↓

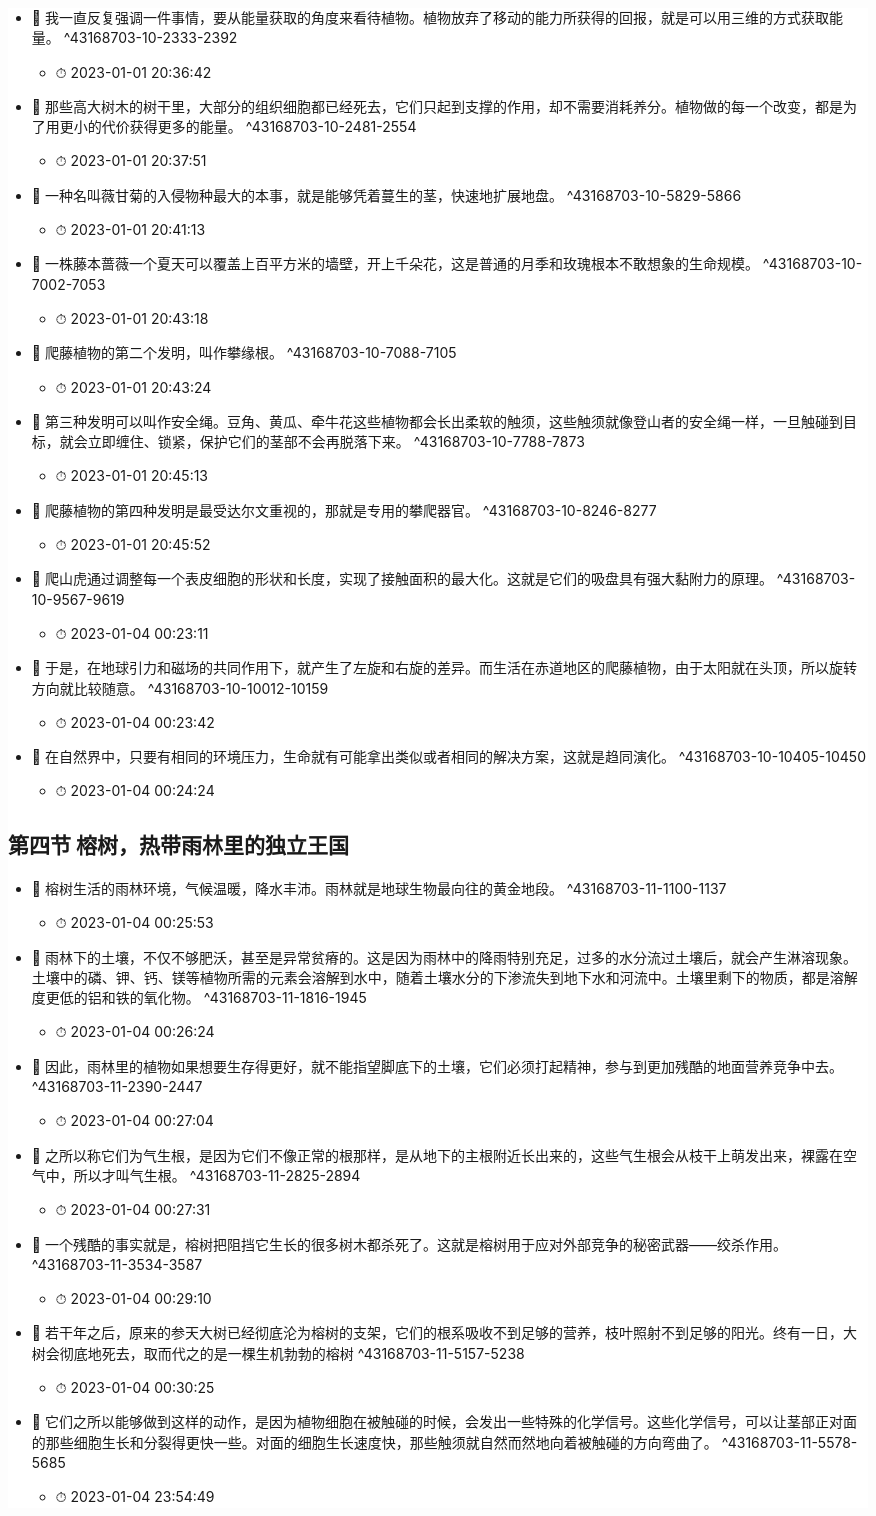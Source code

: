 
- 📌 我一直反复强调一件事情，要从能量获取的角度来看待植物。植物放弃了移动的能力所获得的回报，就是可以用三维的方式获取能量。 ^43168703-10-2333-2392
    - ⏱ 2023-01-01 20:36:42 

- 📌 那些高大树木的树干里，大部分的组织细胞都已经死去，它们只起到支撑的作用，却不需要消耗养分。植物做的每一个改变，都是为了用更小的代价获得更多的能量。 ^43168703-10-2481-2554
    - ⏱ 2023-01-01 20:37:51 

- 📌 一种名叫薇甘菊的入侵物种最大的本事，就是能够凭着蔓生的茎，快速地扩展地盘。 ^43168703-10-5829-5866
    - ⏱ 2023-01-01 20:41:13 

- 📌 一株藤本蔷薇一个夏天可以覆盖上百平方米的墙壁，开上千朵花，这是普通的月季和玫瑰根本不敢想象的生命规模。 ^43168703-10-7002-7053
    - ⏱ 2023-01-01 20:43:18 

- 📌 爬藤植物的第二个发明，叫作攀缘根。 ^43168703-10-7088-7105
    - ⏱ 2023-01-01 20:43:24 

- 📌 第三种发明可以叫作安全绳。豆角、黄瓜、牵牛花这些植物都会长出柔软的触须，这些触须就像登山者的安全绳一样，一旦触碰到目标，就会立即缠住、锁紧，保护它们的茎部不会再脱落下来。 ^43168703-10-7788-7873
    - ⏱ 2023-01-01 20:45:13 

- 📌 爬藤植物的第四种发明是最受达尔文重视的，那就是专用的攀爬器官。 ^43168703-10-8246-8277
    - ⏱ 2023-01-01 20:45:52 

- 📌 爬山虎通过调整每一个表皮细胞的形状和长度，实现了接触面积的最大化。这就是它们的吸盘具有强大黏附力的原理。 ^43168703-10-9567-9619
    - ⏱ 2023-01-04 00:23:11 

- 📌 于是，在地球引力和磁场的共同作用下，就产生了左旋和右旋的差异。而生活在赤道地区的爬藤植物，由于太阳就在头顶，所以旋转方向就比较随意。 ^43168703-10-10012-10159
    - ⏱ 2023-01-04 00:23:42 

- 📌 在自然界中，只要有相同的环境压力，生命就有可能拿出类似或者相同的解决方案，这就是趋同演化。 ^43168703-10-10405-10450
    - ⏱ 2023-01-04 00:24:24 
## 第四节 榕树，热带雨林里的独立王国


- 📌 榕树生活的雨林环境，气候温暖，降水丰沛。雨林就是地球生物最向往的黄金地段。 ^43168703-11-1100-1137
    - ⏱ 2023-01-04 00:25:53 

- 📌 雨林下的土壤，不仅不够肥沃，甚至是异常贫瘠的。这是因为雨林中的降雨特别充足，过多的水分流过土壤后，就会产生淋溶现象。土壤中的磷、钾、钙、镁等植物所需的元素会溶解到水中，随着土壤水分的下渗流失到地下水和河流中。土壤里剩下的物质，都是溶解度更低的铝和铁的氧化物。 ^43168703-11-1816-1945
    - ⏱ 2023-01-04 00:26:24 

- 📌 因此，雨林里的植物如果想要生存得更好，就不能指望脚底下的土壤，它们必须打起精神，参与到更加残酷的地面营养竞争中去。 ^43168703-11-2390-2447
    - ⏱ 2023-01-04 00:27:04 

- 📌 之所以称它们为气生根，是因为它们不像正常的根那样，是从地下的主根附近长出来的，这些气生根会从枝干上萌发出来，裸露在空气中，所以才叫气生根。 ^43168703-11-2825-2894
    - ⏱ 2023-01-04 00:27:31 

- 📌 一个残酷的事实就是，榕树把阻挡它生长的很多树木都杀死了。这就是榕树用于应对外部竞争的秘密武器——绞杀作用。 ^43168703-11-3534-3587
    - ⏱ 2023-01-04 00:29:10 

- 📌 若干年之后，原来的参天大树已经彻底沦为榕树的支架，它们的根系吸收不到足够的营养，枝叶照射不到足够的阳光。终有一日，大树会彻底地死去，取而代之的是一棵生机勃勃的榕树 ^43168703-11-5157-5238
    - ⏱ 2023-01-04 00:30:25 

- 📌 它们之所以能够做到这样的动作，是因为植物细胞在被触碰的时候，会发出一些特殊的化学信号。这些化学信号，可以让茎部正对面的那些细胞生长和分裂得更快一些。对面的细胞生长速度快，那些触须就自然而然地向着被触碰的方向弯曲了。 ^43168703-11-5578-5685
    - ⏱ 2023-01-04 23:54:49 
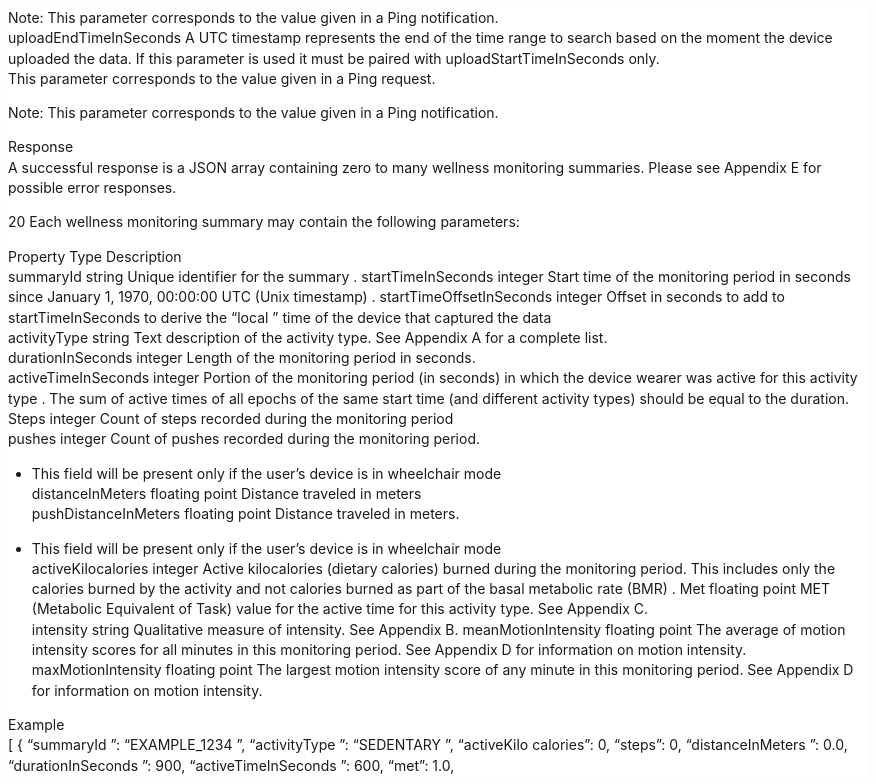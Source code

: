 Note:  This parameter corresponds to the value given in a Ping notification.  
uploadEndTimeInSeconds  A UTC timestamp represents  the end of the time range to search based on the 
moment the device uploaded the data. If this parameter is used it must be 
paired with uploadStartTimeInSeconds only.  
This parameter corresponds to the value given in a Ping request.  
 
Note:  This parameter corresponds to the value given in a Ping notification.  
 
Response  
A successful response is a JSON array containing zero to many wellness monitoring summaries. Please 
see Appendix E  for possible error responses.  
 

 
20 
 Each wellness monitoring summary may contain the following parameters:  
 
Property  Type  Description  
summaryId  string  Unique identifier for the summary . 
startTimeInSeconds  integer  Start time of the monitoring period in seconds since January 1, 
1970, 00:00:00 UTC (Unix timestamp) . 
startTimeOffsetInSeconds  integer  Offset in seconds to add to startTimeInSeconds to derive the 
“local ” time of the device that captured the data  
activityType  string  Text description of the activity type.  See Appendix A for a 
complete list.  
durationInSeconds  integer  Length of the monitoring period in seconds.  
activeTimeInSeconds  integer  Portion of the monitoring period (in seconds) in which the device 
wearer was active for this activity type . The sum of active times of 
all epochs of the same start time (and different activity types) 
should be equal to the duration.  
Steps  integer  Count of steps recorded during the monitoring period  
pushes  integer  Count of pushes recorded during the monitoring period.  
 
* This field will be present only if the user’s device is in wheelchair 
mode   
distanceInMeters  floating point  Distance traveled in meters  
pushDistanceInMeters  floating point  Distance traveled in meters.  
 
* This field will be present only if the user’s device is in wheelchair 
mode  
activeKilocalories  integer  Active  kilocalories (dietary calories) burned during the monitoring 
period.  This includes only the calories burned by the activity and 
not calories burned as part of the basal metabolic rate (BMR) . 
Met  floating point  MET (Metabolic Equivalent of Task) value for the active time for 
this activity type.  See Appendix C.  
intensity  string  Qualitative measure of intensity.  See Appendix B. 
meanMotionIntensity  floating point  The average of motion intensity scores for all minutes in this 
monitoring period. See Appendix D for information on motion 
intensity.  
maxMotionIntensity  floating point  The largest motion intensity score of any minute in this monitoring 
period. See Appendix D for information on motion intensity.  
 
Example  
[ 
 { 
  “summaryId ”: “EXAMPLE_1234 ”, 
  “activityType ”: “SEDENTARY ”, 
  “activeKilo calories”: 0, 
  “steps”: 0, 
  “distanceInMeters ”: 0.0, 
  “durationInSeconds ”: 900, 
  “activeTimeInSeconds ”: 600, 
  “met”: 1.0, 
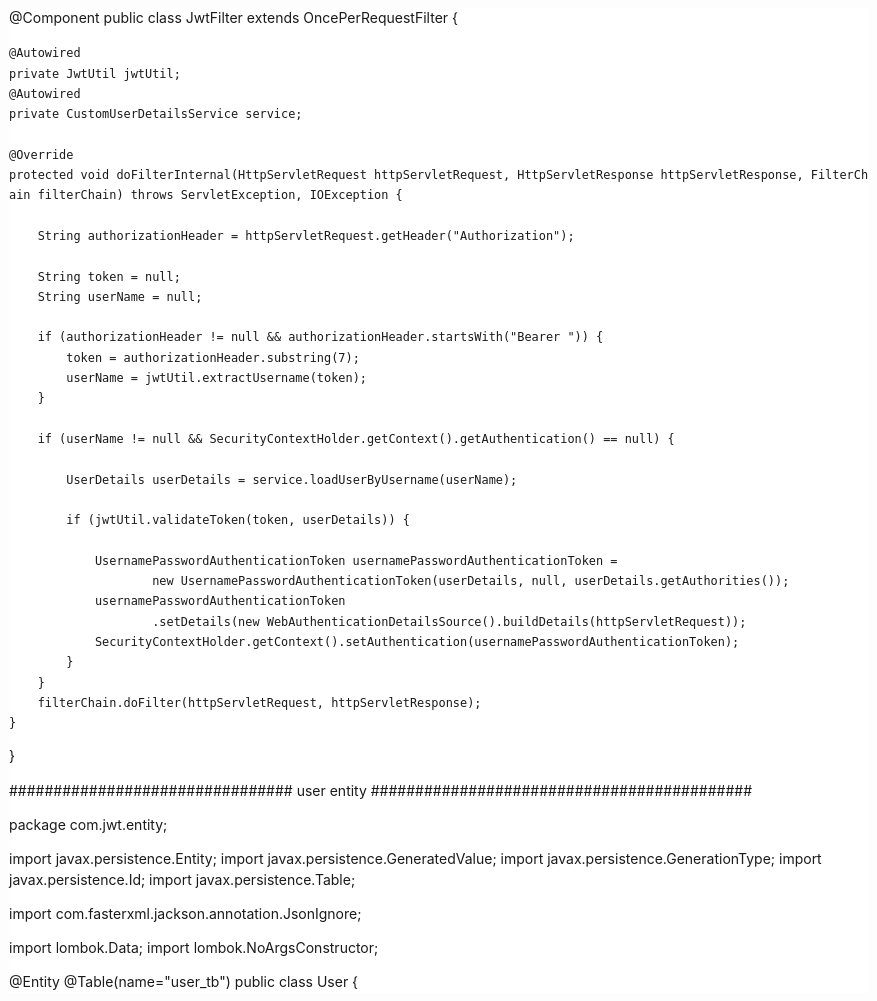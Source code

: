 @Component
public class JwtFilter extends OncePerRequestFilter {

    @Autowired
    private JwtUtil jwtUtil;
    @Autowired
    private CustomUserDetailsService service;
    
    @Override
    protected void doFilterInternal(HttpServletRequest httpServletRequest, HttpServletResponse httpServletResponse, FilterChain filterChain) throws ServletException, IOException {

        String authorizationHeader = httpServletRequest.getHeader("Authorization");

        String token = null;
        String userName = null;

        if (authorizationHeader != null && authorizationHeader.startsWith("Bearer ")) {
            token = authorizationHeader.substring(7);
            userName = jwtUtil.extractUsername(token);
        }

        if (userName != null && SecurityContextHolder.getContext().getAuthentication() == null) {

            UserDetails userDetails = service.loadUserByUsername(userName);

            if (jwtUtil.validateToken(token, userDetails)) {

                UsernamePasswordAuthenticationToken usernamePasswordAuthenticationToken =
                        new UsernamePasswordAuthenticationToken(userDetails, null, userDetails.getAuthorities());
                usernamePasswordAuthenticationToken
                        .setDetails(new WebAuthenticationDetailsSource().buildDetails(httpServletRequest));
                SecurityContextHolder.getContext().setAuthentication(usernamePasswordAuthenticationToken);
            }
        }
        filterChain.doFilter(httpServletRequest, httpServletResponse);
    }
}



################################ user entity ###########################################

package com.jwt.entity;

import javax.persistence.Entity;
import javax.persistence.GeneratedValue;
import javax.persistence.GenerationType;
import javax.persistence.Id;
import javax.persistence.Table;

import com.fasterxml.jackson.annotation.JsonIgnore;

import lombok.Data;
import lombok.NoArgsConstructor;

@Entity
@Table(name="user_tb")
public class User {
	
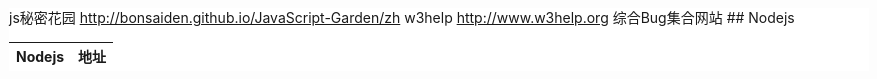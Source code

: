 






</tr>
<tr>
<td>js秘密花园</td>
<td><a href="http://bonsaiden.github.io/JavaScript-Garden/zh" rel="external" target="_blank">http://bonsaiden.github.io/JavaScript-Garden/zh</a></td>













</tr>
<tr>
<td>w3help</td>
<td><a href="http://www.w3help.org/" rel="external" target="_blank">http://www.w3help.org</a>&nbsp;综合Bug集合网站</td>













</tr>













</tbody>













</table>
## Nodejs
<table>
<thead>
<tr><th>Nodejs</th><th>地址</th></tr>
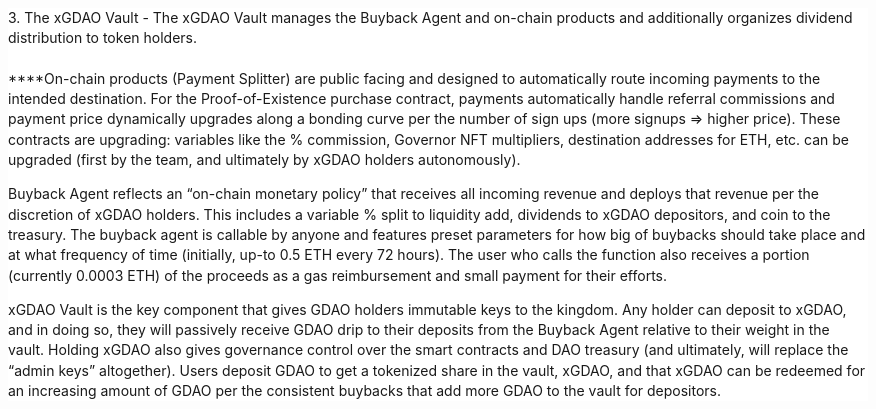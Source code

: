 3\.   The xGDAO Vault - The xGDAO Vault manages the Buyback Agent and on-chain products and additionally organizes dividend distribution to token holders.\
\
****On-chain products (Payment Splitter) are public facing and designed to automatically route incoming payments to the intended destination. For the Proof-of-Existence purchase contract, payments automatically handle referral commissions and payment price dynamically upgrades along a bonding curve per the number of sign ups (more signups ⇒ higher price). These contracts are upgrading: variables like the % commission, Governor NFT multipliers, destination addresses for ETH, etc. can be upgraded (first by the team, and ultimately by xGDAO holders autonomously).

Buyback Agent reflects an “on-chain monetary policy” that receives all incoming revenue and deploys that revenue per the discretion of xGDAO holders. This includes a variable % split to liquidity add, dividends to xGDAO depositors, and coin to the treasury. The buyback agent is callable by anyone and features preset parameters for how big of buybacks should take place and at what frequency of time (initially, up-to 0.5 ETH every 72 hours). The user who calls the function also receives a portion (currently 0.0003 ETH) of the proceeds as a gas reimbursement and small payment for their efforts.

xGDAO Vault is the key component that gives GDAO holders immutable keys to the kingdom. Any holder can deposit to xGDAO, and in doing so, they will passively receive GDAO drip to their deposits from the Buyback Agent relative to their weight in the vault. Holding xGDAO also gives governance control over the smart contracts and DAO treasury (and ultimately, will replace the “admin keys” altogether). Users deposit GDAO to get a tokenized share in the vault, xGDAO, and that xGDAO can be redeemed for an increasing amount of GDAO per the consistent buybacks that add more GDAO to the vault for depositors.
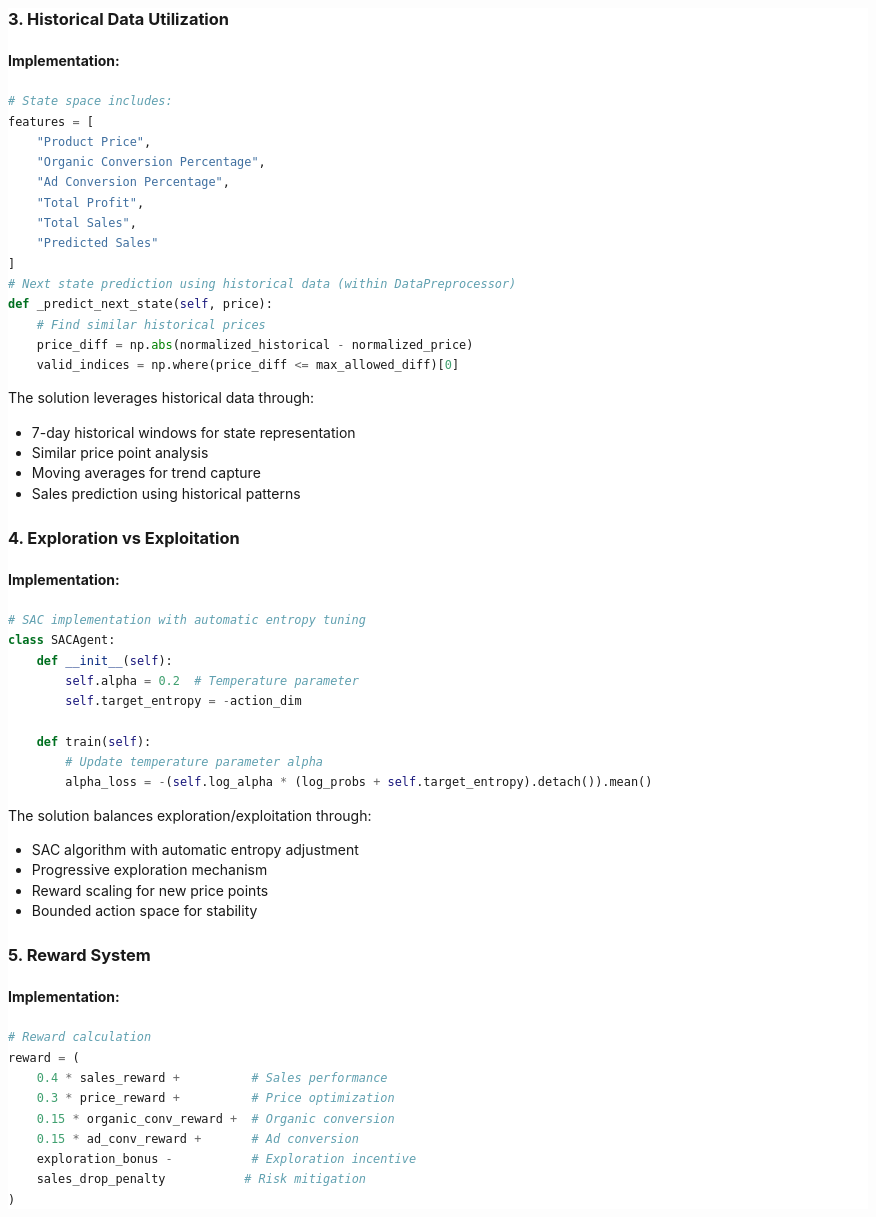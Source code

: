 ### 3. Historical Data Utilization

#### Implementation:
```python
# State space includes:
features = [
    "Product Price",
    "Organic Conversion Percentage",
    "Ad Conversion Percentage",
    "Total Profit",
    "Total Sales",
    "Predicted Sales"
]
# Next state prediction using historical data (within DataPreprocessor)
def _predict_next_state(self, price):
    # Find similar historical prices
    price_diff = np.abs(normalized_historical - normalized_price)
    valid_indices = np.where(price_diff <= max_allowed_diff)[0]

```

The solution leverages historical data through:
- 7-day historical windows for state representation
- Similar price point analysis
- Moving averages for trend capture
- Sales prediction using historical patterns

### 4. Exploration vs Exploitation

#### Implementation:
```python
# SAC implementation with automatic entropy tuning
class SACAgent:
    def __init__(self):
        self.alpha = 0.2  # Temperature parameter
        self.target_entropy = -action_dim
        
    def train(self):
        # Update temperature parameter alpha
        alpha_loss = -(self.log_alpha * (log_probs + self.target_entropy).detach()).mean()
```

The solution balances exploration/exploitation through:
- SAC algorithm with automatic entropy adjustment
- Progressive exploration mechanism
- Reward scaling for new price points
- Bounded action space for stability

### 5. Reward System

#### Implementation:
```python
# Reward calculation
reward = (
    0.4 * sales_reward +          # Sales performance
    0.3 * price_reward +          # Price optimization
    0.15 * organic_conv_reward +  # Organic conversion
    0.15 * ad_conv_reward +       # Ad conversion
    exploration_bonus -           # Exploration incentive
    sales_drop_penalty           # Risk mitigation
)
```
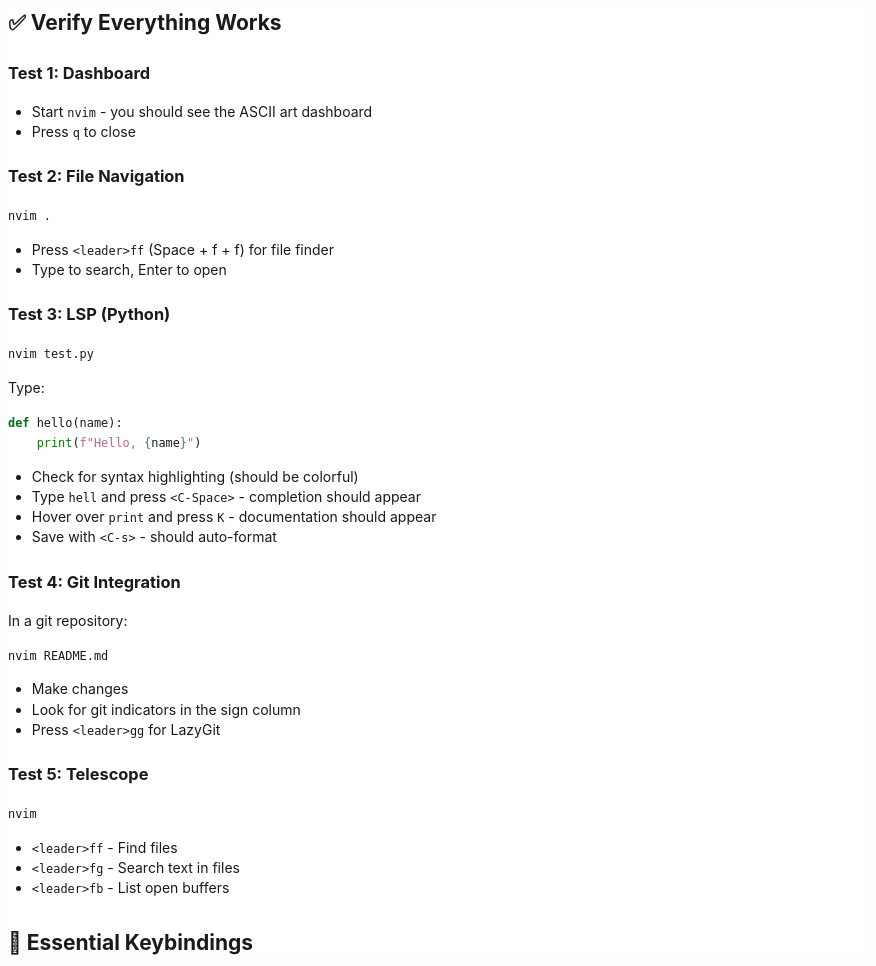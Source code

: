 ## ✅ Verify Everything Works

### Test 1: Dashboard

- Start `nvim` - you should see the ASCII art dashboard
- Press `q` to close

### Test 2: File Navigation

```bash
nvim .
```

- Press `<leader>ff` (Space + f + f) for file finder
- Type to search, Enter to open

### Test 3: LSP (Python)

```bash
nvim test.py
```

Type:

```python
def hello(name):
    print(f"Hello, {name}")
```

- Check for syntax highlighting (should be colorful)
- Type `hell` and press `<C-Space>` - completion should appear
- Hover over `print` and press `K` - documentation should appear
- Save with `<C-s>` - should auto-format

### Test 4: Git Integration

In a git repository:

```bash
nvim README.md
```

- Make changes
- Look for git indicators in the sign column
- Press `<leader>gg` for LazyGit

### Test 5: Telescope

```bash
nvim
```

- `<leader>ff` - Find files
- `<leader>fg` - Search text in files
- `<leader>fb` - List open buffers

## 🎯 Essential Keybindings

↑

> [What to work on]: All lines in the listing above that contain "class" should be shown.

> [Finished task]:
public class JwtFilter extends OncePerRequestFilter {
public class User {
class SACAgent:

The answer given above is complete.